Importance of Biodiversity – Biodiversity and Conservation
Biodiversity is the variety of life on Earth and we human beings, we directly depend on biodiversity to survive. Biodiversity helps to maintain balance in the natural world and prevents living organisms from becoming extinct.
It also provides a variety of food and other resources like building materials, medicines and other materials for our use and helping us to keep the environment clean and healthy.
Biodiversity is essential for human health, food security, fresh air and drinking water, functioning ecosystems that provide resources that neither can be replaced nor replicated fully under any circumstances.
The biodiversity book by the Commonwealth Scientific and Industrial Research Organisation (CSIRO; Morton & Hill 2014) describes 5 core (and interacting) values that humans place on biodiversity:
- Economic: Biodiversity provides humans with raw materials for consumption and production. Many livelihoods, such as those of farmers, fishers and timber workers, are dependent on biodiversity.
- Ecological life support: Biodiversity provides functioning ecosystems that supply oxygen, clean air and water, pollination of plants, pest control, wastewater treatment and many ecosystem services.

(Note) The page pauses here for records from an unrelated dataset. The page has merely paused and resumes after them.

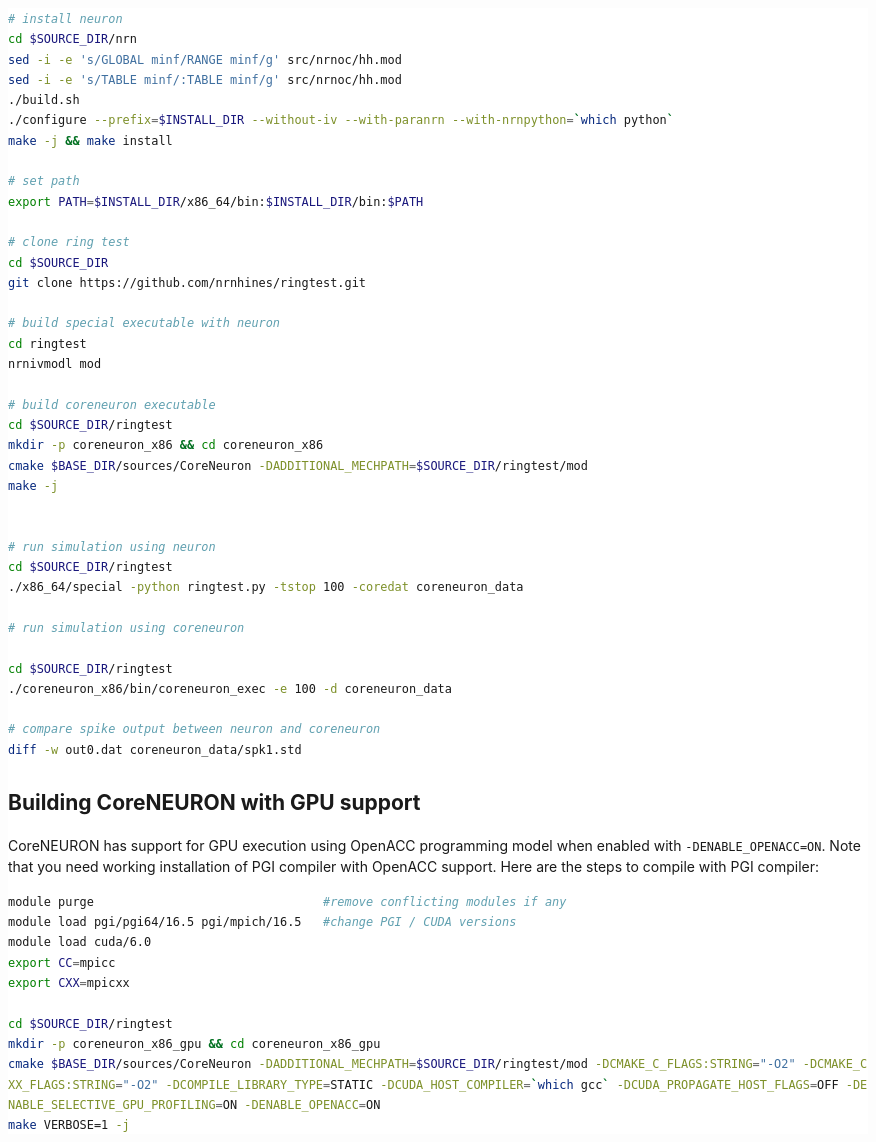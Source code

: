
 ```bash
# install neuron
cd $SOURCE_DIR/nrn
sed -i -e 's/GLOBAL minf/RANGE minf/g' src/nrnoc/hh.mod
sed -i -e 's/TABLE minf/:TABLE minf/g' src/nrnoc/hh.mod
./build.sh
./configure --prefix=$INSTALL_DIR --without-iv --with-paranrn --with-nrnpython=`which python`
make -j && make install

# set path
export PATH=$INSTALL_DIR/x86_64/bin:$INSTALL_DIR/bin:$PATH

# clone ring test
cd $SOURCE_DIR
git clone https://github.com/nrnhines/ringtest.git

# build special executable with neuron
cd ringtest
nrnivmodl mod

# build coreneuron executable
cd $SOURCE_DIR/ringtest
mkdir -p coreneuron_x86 && cd coreneuron_x86
cmake $BASE_DIR/sources/CoreNeuron -DADDITIONAL_MECHPATH=$SOURCE_DIR/ringtest/mod
make -j


# run simulation using neuron
cd $SOURCE_DIR/ringtest
./x86_64/special -python ringtest.py -tstop 100 -coredat coreneuron_data

# run simulation using coreneuron

cd $SOURCE_DIR/ringtest
./coreneuron_x86/bin/coreneuron_exec -e 100 -d coreneuron_data

# compare spike output between neuron and coreneuron
diff -w out0.dat coreneuron_data/spk1.std
```

## Building CoreNEURON with GPU support

CoreNEURON has support for GPU execution using OpenACC programming model when enabled with `-DENABLE_OPENACC=ON`. Note that you need working installation of PGI compiler with OpenACC support.
Here are the steps to compile with PGI compiler:

```bash
module purge                                #remove conflicting modules if any
module load pgi/pgi64/16.5 pgi/mpich/16.5   #change PGI / CUDA versions
module load cuda/6.0
export CC=mpicc
export CXX=mpicxx

cd $SOURCE_DIR/ringtest
mkdir -p coreneuron_x86_gpu && cd coreneuron_x86_gpu
cmake $BASE_DIR/sources/CoreNeuron -DADDITIONAL_MECHPATH=$SOURCE_DIR/ringtest/mod -DCMAKE_C_FLAGS:STRING="-O2" -DCMAKE_CXX_FLAGS:STRING="-O2" -DCOMPILE_LIBRARY_TYPE=STATIC -DCUDA_HOST_COMPILER=`which gcc` -DCUDA_PROPAGATE_HOST_FLAGS=OFF -DENABLE_SELECTIVE_GPU_PROFILING=ON -DENABLE_OPENACC=ON
make VERBOSE=1 -j
```
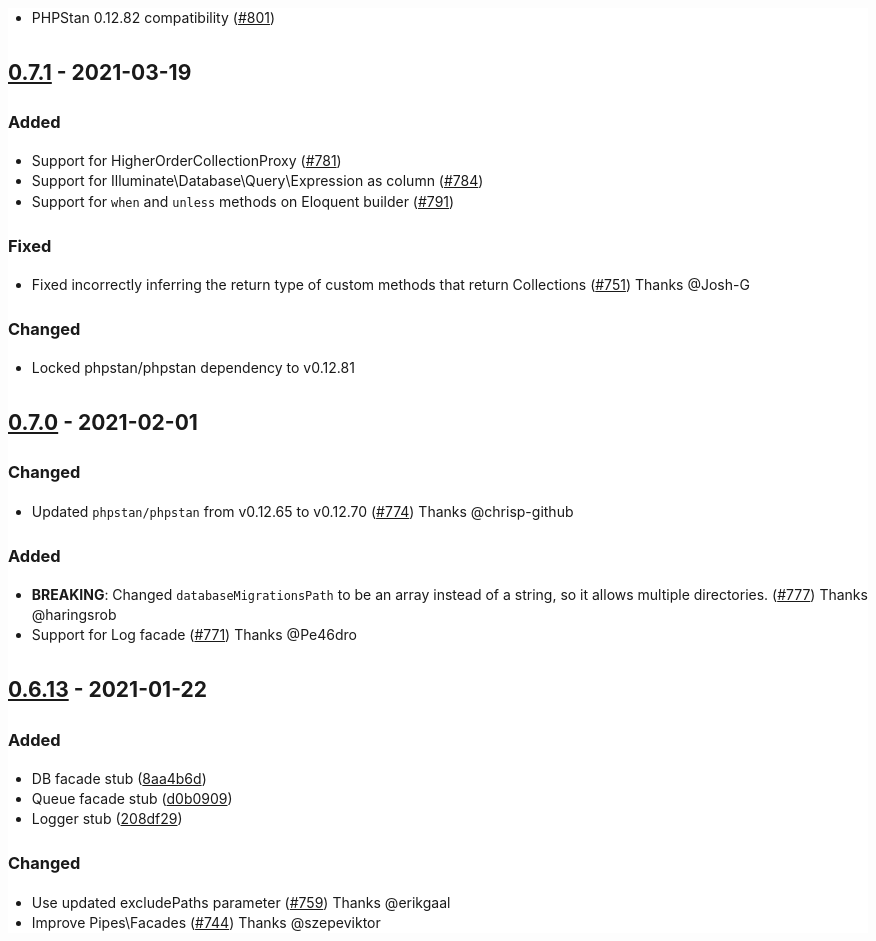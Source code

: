 - PHPStan 0.12.82 compatibility ([#801](https://github.com/nunomaduro/larastan/pull/801))

## [0.7.1] - 2021-03-19

### Added

- Support for HigherOrderCollectionProxy ([#781](https://github.com/nunomaduro/larastan/pull/781))
- Support for Illuminate\Database\Query\Expression as column ([#784](https://github.com/nunomaduro/larastan/issues/784))
- Support for `when` and `unless` methods on Eloquent builder ([#791](https://github.com/nunomaduro/larastan/pull/791))

### Fixed

- Fixed incorrectly inferring the return type of custom methods that return Collections ([#751](https://github.com/nunomaduro/larastan/pull/751)) Thanks @Josh-G

### Changed

- Locked phpstan/phpstan dependency to v0.12.81

## [0.7.0] - 2021-02-01

### Changed

- Updated `phpstan/phpstan` from v0.12.65 to v0.12.70 ([#774](https://github.com/nunomaduro/larastan/pull/774)) Thanks @chrisp-github

### Added

- **BREAKING**: Changed `databaseMigrationsPath` to be an array instead of a string, so it allows multiple directories. ([#777](https://github.com/nunomaduro/larastan/pull/777)) Thanks @haringsrob
- Support for Log facade ([#771](https://github.com/nunomaduro/larastan/pull/771)) Thanks @Pe46dro

## [0.6.13] - 2021-01-22

### Added

- DB facade stub ([8aa4b6d](https://github.com/nunomaduro/larastan/commit/8aa4b6dc3407fad6ced8115da02f610aad55366f))
- Queue facade stub ([d0b0909](https://github.com/nunomaduro/larastan/commit/d0b0909c3ef60d45d3db9a2cf1fb91a73711ef26))
- Logger stub ([208df29](https://github.com/nunomaduro/larastan/commit/208df29dab0ad80cabd6dc1b4e2232fc0f1044a0))

### Changed

- Use updated excludePaths parameter ([#759](https://github.com/nunomaduro/larastan/pull/759)) Thanks @erikgaal
- Improve Pipes\Facades ([#744](https://github.com/nunomaduro/larastan/pull/744)) Thanks @szepeviktor


[Unreleased]: https://github.com/nunomaduro/larastan/compare/1.0.3...HEAD
[1.0.3]: https://github.com/nunomaduro/larastan/compare/1.0.2...1.0.3
[1.0.2]: https://github.com/nunomaduro/larastan/compare/1.0.1...1.0.2
[1.0.1]: https://github.com/nunomaduro/larastan/compare/1.0.0...1.0.1
[1.0.0]: https://github.com/nunomaduro/larastan/compare/v0.7.15...1.0.0
[0.7.15]: https://github.com/nunomaduro/larastan/compare/v0.7.14...0.7.15
[0.7.14]: https://github.com/nunomaduro/larastan/compare/v0.7.13...0.7.14
[0.7.13]: https://github.com/nunomaduro/larastan/compare/v0.7.12...0.7.13
[0.7.12]: https://github.com/nunomaduro/larastan/compare/v0.7.11...0.7.12
[0.7.11]: https://github.com/nunomaduro/larastan/compare/v0.7.10...0.7.11
[0.7.10]: https://github.com/nunomaduro/larastan/compare/v0.7.9...0.7.10
[0.7.9]: https://github.com/nunomaduro/larastan/compare/v0.7.8...0.7.9
[0.7.8]: https://github.com/nunomaduro/larastan/compare/v0.7.7...0.7.8
[0.7.7]: https://github.com/nunomaduro/larastan/compare/v0.7.6...0.7.7
[0.7.6]: https://github.com/nunomaduro/larastan/compare/v0.7.5...0.7.6
[0.7.5]: https://github.com/nunomaduro/larastan/compare/v0.7.4...0.7.5
[0.7.4]: https://github.com/nunomaduro/larastan/compare/v0.7.3...0.7.4
[0.7.3]: https://github.com/nunomaduro/larastan/compare/v0.7.2...0.7.3
[0.7.2]: https://github.com/nunomaduro/larastan/compare/v0.7.1...0.7.2
[0.7.1]: https://github.com/nunomaduro/larastan/compare/v0.7.0...v0.7.1
[0.7.0]: https://github.com/nunomaduro/larastan/compare/v0.6.13...v0.7.0
[0.6.13]: https://github.com/nunomaduro/larastan/compare/v0.6.12...v0.6.13
[0.6.12]: https://github.com/nunomaduro/larastan/compare/v0.6.11...v0.6.12
[0.6.11]: https://github.com/nunomaduro/larastan/compare/v0.6.10...v0.6.11
[0.6.10]: https://github.com/nunomaduro/larastan/compare/v0.6.9...v0.6.10
[0.6.9]: https://github.com/nunomaduro/larastan/compare/v0.6.8...v0.6.9
[0.6.8]: https://github.com/nunomaduro/larastan/compare/v0.6.7...v0.6.8
[0.6.7]: https://github.com/nunomaduro/larastan/compare/v0.6.6...v0.6.7
[0.6.6]: https://github.com/nunomaduro/larastan/compare/v0.6.5...v0.6.6
[0.6.5]: https://github.com/nunomaduro/larastan/compare/v0.6.4...v0.6.5
[0.6.4]: https://github.com/nunomaduro/larastan/compare/v0.6.3...v0.6.4
[0.6.3]: https://github.com/nunomaduro/larastan/compare/v0.6.2...v0.6.3
[0.6.2]: https://github.com/nunomaduro/larastan/compare/v0.6.1...v0.6.2
[0.6.1]: https://github.com/nunomaduro/larastan/compare/v0.6.0...v0.6.1
[0.6.0]: https://github.com/nunomaduro/larastan/compare/v0.5.8...v0.6.0
[0.5.8]: https://github.com/nunomaduro/larastan/compare/v0.5.7...v0.5.8
[0.5.7]: https://github.com/nunomaduro/larastan/compare/v0.5.6...v0.5.7
[0.5.6]: https://github.com/nunomaduro/larastan/compare/v0.5.5...v0.5.6
[0.5.5]: https://github.com/nunomaduro/larastan/compare/v0.5.4...v0.5.5
[0.5.4]: https://github.com/nunomaduro/larastan/compare/v0.5.3...v0.5.4
[0.5.3]: https://github.com/nunomaduro/larastan/compare/v0.5.2...v0.5.3
[0.5.2]: https://github.com/nunomaduro/larastan/compare/v0.5.1...v0.5.2
[0.5.1]: https://github.com/nunomaduro/larastan/compare/v0.5.0...v0.5.1
[0.5.0]: https://github.com/nunomaduro/larastan/compare/v0.4.3...v0.5.0
[0.4.3]: https://github.com/nunomaduro/larastan/compare/v0.4.2...v0.4.3
[0.4.2]: https://github.com/nunomaduro/larastan/compare/v0.4.1...v0.4.2
[0.4.1]: https://github.com/nunomaduro/larastan/compare/v0.4.0...v0.4.1
[0.4.0]: https://github.com/nunomaduro/larastan/compare/v0.3.21...v0.4.0
[0.3.21]: https://github.com/nunomaduro/larastan/compare/v0.3.20...v0.3.21
[0.3.20]: https://github.com/nunomaduro/larastan/compare/v0.3.19...v0.3.20
[0.3.19]: https://github.com/nunomaduro/larastan/compare/v0.3.18...v0.3.19
[0.3.18]: https://github.com/nunomaduro/larastan/compare/v0.3.17...v0.3.18
[0.3.17]: https://github.com/nunomaduro/larastan/compare/v0.3.16...v0.3.17
[0.3.16]: https://github.com/nunomaduro/larastan/compare/v0.3.15...v0.3.16
[0.3.15]: https://github.com/nunomaduro/larastan/compare/v0.3.14...v0.3.15
[0.3.14]: https://github.com/nunomaduro/larastan/compare/v0.3.13...v0.3.14
[0.3.13]: https://github.com/nunomaduro/larastan/compare/v0.3.12...v0.3.13
[0.3.12]: https://github.com/nunomaduro/larastan/compare/v0.3.11...v0.3.12
[0.3.11]: https://github.com/nunomaduro/larastan/compare/v0.3.10...v0.3.11
[0.3.10]: https://github.com/nunomaduro/larastan/compare/v0.3.9...v0.3.10
[0.3.9]: https://github.com/nunomaduro/larastan/compare/v0.3.8...v0.3.9
[0.3.8]: https://github.com/nunomaduro/larastan/compare/v0.3.7...v0.3.8
[0.3.7]: https://github.com/nunomaduro/larastan/compare/v0.3.6...v0.3.7
[0.3.6]: https://github.com/nunomaduro/larastan/compare/v0.3.5...v0.3.6
[0.3.5]: https://github.com/nunomaduro/larastan/compare/v0.3.4...v0.3.5
[0.3.4]: https://github.com/nunomaduro/larastan/compare/v0.3.3...v0.3.4
[0.3.3]: https://github.com/nunomaduro/larastan/compare/v0.3.2...v0.3.3
[0.3.2]: https://github.com/nunomaduro/larastan/compare/v0.3.1...v0.3.2
[0.3.1]: https://github.com/nunomaduro/larastan/compare/v0.3.0...v0.3.1
[0.3.0]: https://github.com/nunomaduro/larastan/compare/v0.2.12...v0.3.0
[0.2.12]: https://github.com/nunomaduro/larastan/compare/v0.2.11...v0.2.12
[0.2.11]: https://github.com/nunomaduro/larastan/compare/v0.2.10...v0.2.11
[0.2.10]: https://github.com/nunomaduro/larastan/compare/v0.2.9...v0.2.10
[0.2.9]: https://github.com/nunomaduro/larastan/compare/v0.2.8...v0.2.9
[0.2.8]: https://github.com/nunomaduro/larastan/compare/v0.2.7...v0.2.8
[0.2.7]: https://github.com/nunomaduro/larastan/compare/v0.2.6...v0.2.7
[0.2.6]: https://github.com/nunomaduro/larastan/compare/v0.2.5...v0.2.6
[0.2.5]: https://github.com/nunomaduro/larastan/compare/v0.2.4...v0.2.5
[0.2.4]: https://github.com/nunomaduro/larastan/compare/v0.2.3...v0.2.4
[0.2.3]: https://github.com/nunomaduro/larastan/compare/v0.2.2...v0.2.3
[0.2.2]: https://github.com/nunomaduro/larastan/compare/v0.2.1...v0.2.2
[0.2.1]: https://github.com/nunomaduro/larastan/compare/v0.2.0...v0.2.1
[0.2.0]: https://github.com/nunomaduro/larastan/compare/v0.1.9...v0.2.0
[0.1.9]: https://github.com/nunomaduro/larastan/compare/v0.1.8...v0.1.9
[0.1.8]: https://github.com/nunomaduro/larastan/compare/v0.1.7...v0.1.8
[0.1.7]: https://github.com/nunomaduro/larastan/compare/v0.1.6...v0.1.7
[0.1.6]: https://github.com/nunomaduro/larastan/compare/v0.1.5...v0.1.6
[0.1.5]: https://github.com/nunomaduro/larastan/compare/v0.1.4...v0.1.5
[0.1.4]: https://github.com/nunomaduro/larastan/compare/v0.1.3...v0.1.4
[0.1.3]: https://github.com/nunomaduro/larastan/compare/v0.1.2...v0.1.3
[0.1.2]: https://github.com/nunomaduro/larastan/compare/v0.1.1...v0.1.2
[0.1.1]: https://github.com/nunomaduro/larastan/compare/v0.1.0...v0.1.1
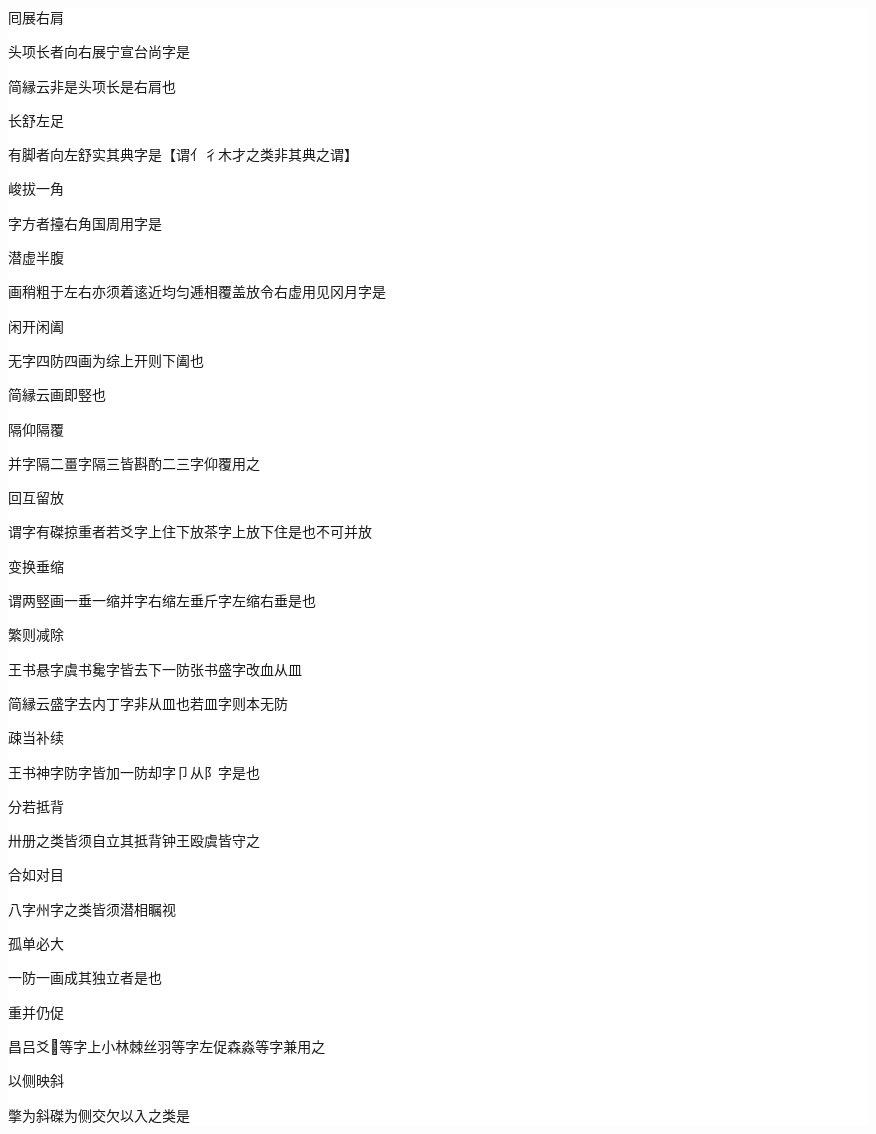囘展右肩  

头项长者向右展宁宣台尚字是  

简縁云非是头项长是右肩也  

长舒左足  

有脚者向左舒实其典字是【谓亻彳木才之类非其典之谓】  

峻拔一角  

字方者擡右角国周用字是  

潜虚半腹  

画稍粗于左右亦须着逺近均匀逓相覆盖放令右虚用见冈月字是  

闲开闲阖  

无字四防四画为综上开则下阖也  

简縁云画即竪也  

隔仰隔覆  

并字隔二畺字隔三皆斟酌二三字仰覆用之  

回互留放  

谓字有磔掠重者若爻字上住下放茶字上放下住是也不可并放  

变换垂缩  

谓两竪画一垂一缩并字右缩左垂斤字左缩右垂是也  

繁则减除  

王书悬字虞书毚字皆去下一防张书盛字改血从皿  

简縁云盛字去内丁字非从皿也若皿字则本无防  

疎当补续  

王书神字防字皆加一防却字卩从阝字是也  

分若抵背  

卅册之类皆须自立其抵背钟王殴虞皆守之  

合如对目  

八字州字之类皆须潜相瞩视  

孤单必大  

一防一画成其独立者是也  

重并仍促  

昌吕爻等字上小林棘丝羽等字左促森淼等字兼用之  

以侧映斜  

撆为斜磔为侧交欠以入之类是  
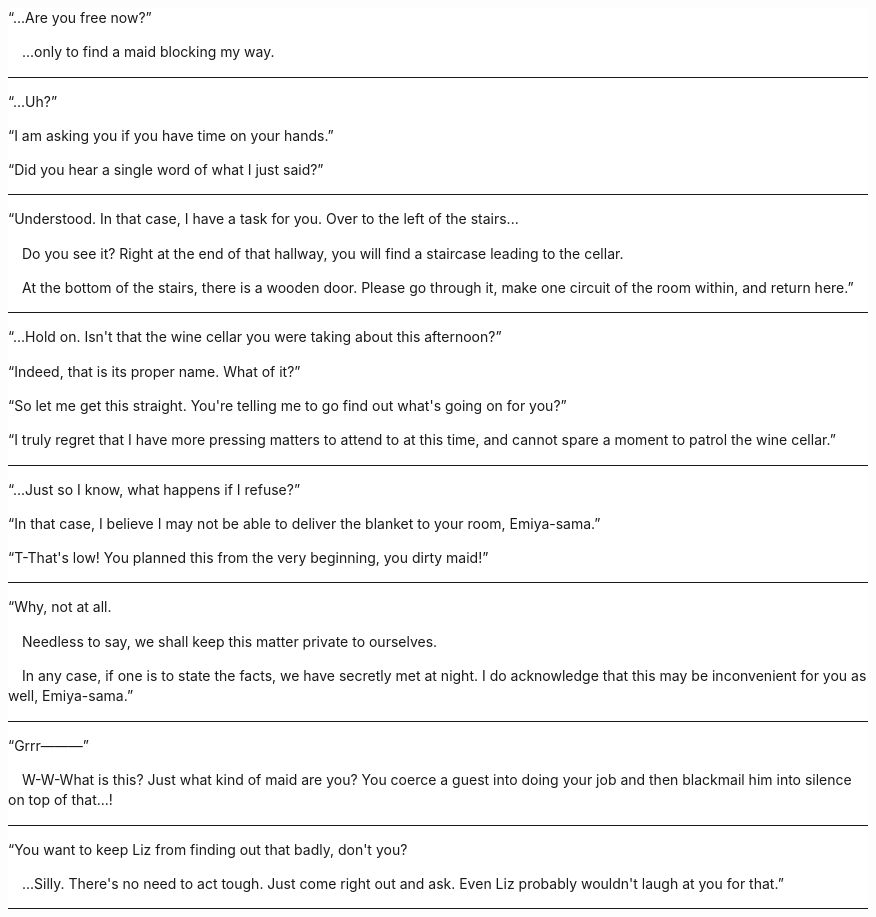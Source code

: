 “...Are you free now?”

　...only to find a maid blocking my way.

---

“...Uh?”

“I am asking you if you have time on your hands.”

“Did you hear a single word of what I just said?”

---

“Understood. In that case, I have a task for you. Over to the left of the stairs...

　Do you see it? Right at the end of that hallway, you will find a staircase leading to the cellar.

　At the bottom of the stairs, there is a wooden door. Please go through it, make one circuit of the room within, and return here.”

---

“...Hold on. Isn't that the wine cellar you were taking about this afternoon?”

“Indeed, that is its proper name. What of it?”

“So let me get this straight. You're telling me to go find out what's going on for you?”

“I truly regret that I have more pressing matters to attend to at this time, and cannot spare a moment to patrol the wine cellar.”

---

“...Just so I know, what happens if I refuse?”

“In that case, I believe I may not be able to deliver the blanket to your room, Emiya-sama.”

“T-That's low! You planned this from the very beginning, you dirty maid!”

---

“Why, not at all.

　Needless to say, we shall keep this matter private to ourselves.

　In any case, if one is to state the facts, we have secretly met at night. I do acknowledge that this may be inconvenient for you as well, Emiya-sama.”

---

“Grrr―――”

　W-W-What is this? Just what kind of maid are you? You coerce a guest into doing your job and then blackmail him into silence on top of that...!

---

“You want to keep Liz from finding out that badly, don't you?

　...Silly. There's no need to act tough. Just come right out and ask. Even Liz probably wouldn't laugh at you for that.”

---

- Recreation: Many recreational pursuits rely on our unique biodiversity, such as birdwatching, hiking, camping and fishing. Our tourism industry also depends on biodiversity.
- Cultural: The Australian culture is closely connected to biodiversity through the expression of identity, through spirituality and through aesthetic appreciation. Indigenous Australians have strong connections and obligations to biodiversity arising from spiritual beliefs about animals and plants.
- Scientific: Biodiversity represents a wealth of systematic ecological data that help us to understand the natural world and its origins.